Gunner did and there, where the tooth would have been, where a canine had been a minute before, was now a brand new pearly white piece. The one she held was heavy and real and not imagined.

“No one knows?” she asked.

He dropped his hands and settled his back against the wall. The tension from before dissipating. “No. Not yet at least, and I would like it to stay that way.”

“Then why reveal yourself to me?” She still couldn’t believe it.

He shrugged. “Hypotheticals.”

She glanced over her shoulder at the men in turmoil. “Hypotheticals,” she repeated and as she said it, one of them, the one thrust into the cell, picked up the rod and brought it down on the other’s head.

Elodie startled and yelped, sitting up, wide-eyed as the brig filled with strangled groans and grunts. She heard Gunner move at her back as the men fought, although clearly one-sided. The injured man without the rod curled up on the ground and cried out like a wounded animal.

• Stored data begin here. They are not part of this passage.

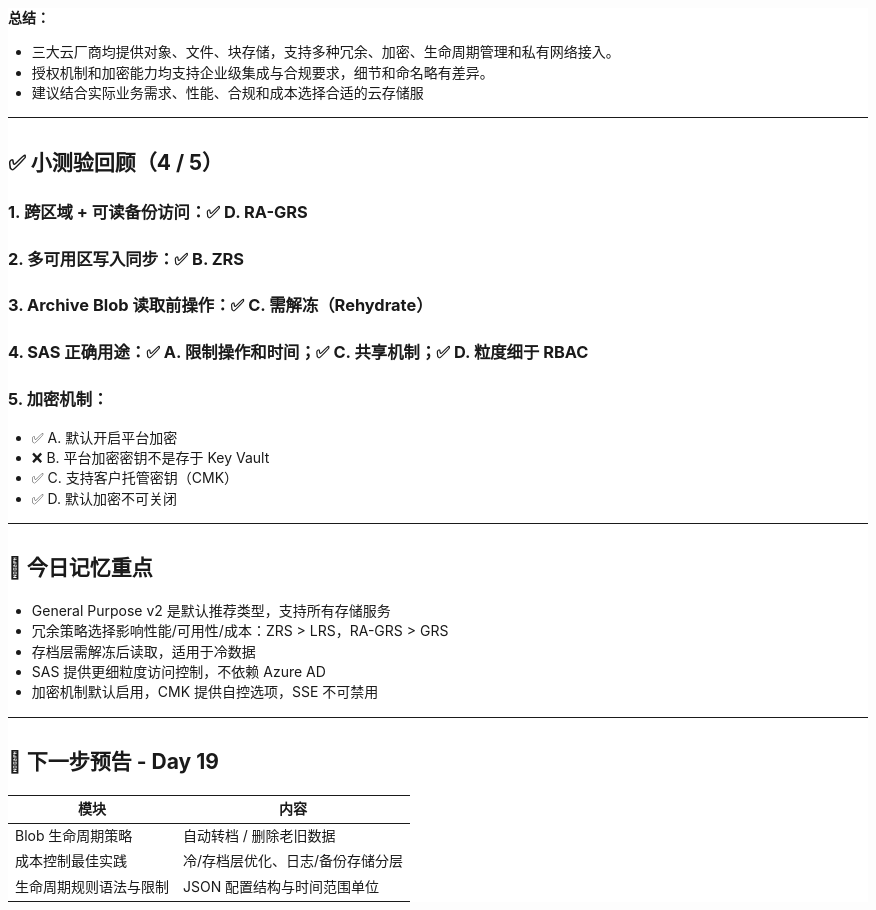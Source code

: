 **总结：**
- 三大云厂商均提供对象、文件、块存储，支持多种冗余、加密、生命周期管理和私有网络接入。
- 授权机制和加密能力均支持企业级集成与合规要求，细节和命名略有差异。
- 建议结合实际业务需求、性能、合规和成本选择合适的云存储服
---

## ✅ 小测验回顾（4 / 5）

### 1. 跨区域 + 可读备份访问：✅ D. RA-GRS

### 2. 多可用区写入同步：✅ B. ZRS

### 3. Archive Blob 读取前操作：✅ C. 需解冻（Rehydrate）

### 4. SAS 正确用途：✅ A. 限制操作和时间；✅ C. 共享机制；✅ D. 粒度细于 RBAC

### 5. 加密机制：
- ✅ A. 默认开启平台加密
- ❌ B. 平台加密密钥不是存于 Key Vault
- ✅ C. 支持客户托管密钥（CMK）
- ✅ D. 默认加密不可关闭

---

## 🧠 今日记忆重点

- General Purpose v2 是默认推荐类型，支持所有存储服务
- 冗余策略选择影响性能/可用性/成本：ZRS > LRS，RA-GRS > GRS
- 存档层需解冻后读取，适用于冷数据
- SAS 提供更细粒度访问控制，不依赖 Azure AD
- 加密机制默认启用，CMK 提供自控选项，SSE 不可禁用

---

## 📅 下一步预告 - Day 19

| 模块                         | 内容                             |
|------------------------------|----------------------------------|
| Blob 生命周期策略            | 自动转档 / 删除老旧数据          |
| 成本控制最佳实践              | 冷/存档层优化、日志/备份存储分层 |
| 生命周期规则语法与限制        | JSON 配置结构与时间范围单位     |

The thumps from beating—the electrical pulses—went on until the noises died, until there was a clear winner. Her hands came up to cover her mouth, suddenly happy there had been no rations given to them that morning.

Nausea kicked her in the gut and the wet dew of her own tears slid down her cheeks. They caught on her knuckles and tickled down the backs of her hands.

When it was over, the man dropped the rod at his feet and sank to his knees, crumpling up and crying next to his friend. No one in the brig spoke, no one dared, and she knew it was just another horror to catalog in a file already filled with nightmares.

Elodie grieved for the strangers, heartbroken for the two men and the choices they made, for the outcome that could’ve been so vastly different if no less brutal.

Her body shook, and she was immensely tired. Instantly hateful.

With the man’s cries in her ears, she turned back around to face Gunner, her own eyes wet.

“Prove it to me,” she said. “Kill that guard tonight.”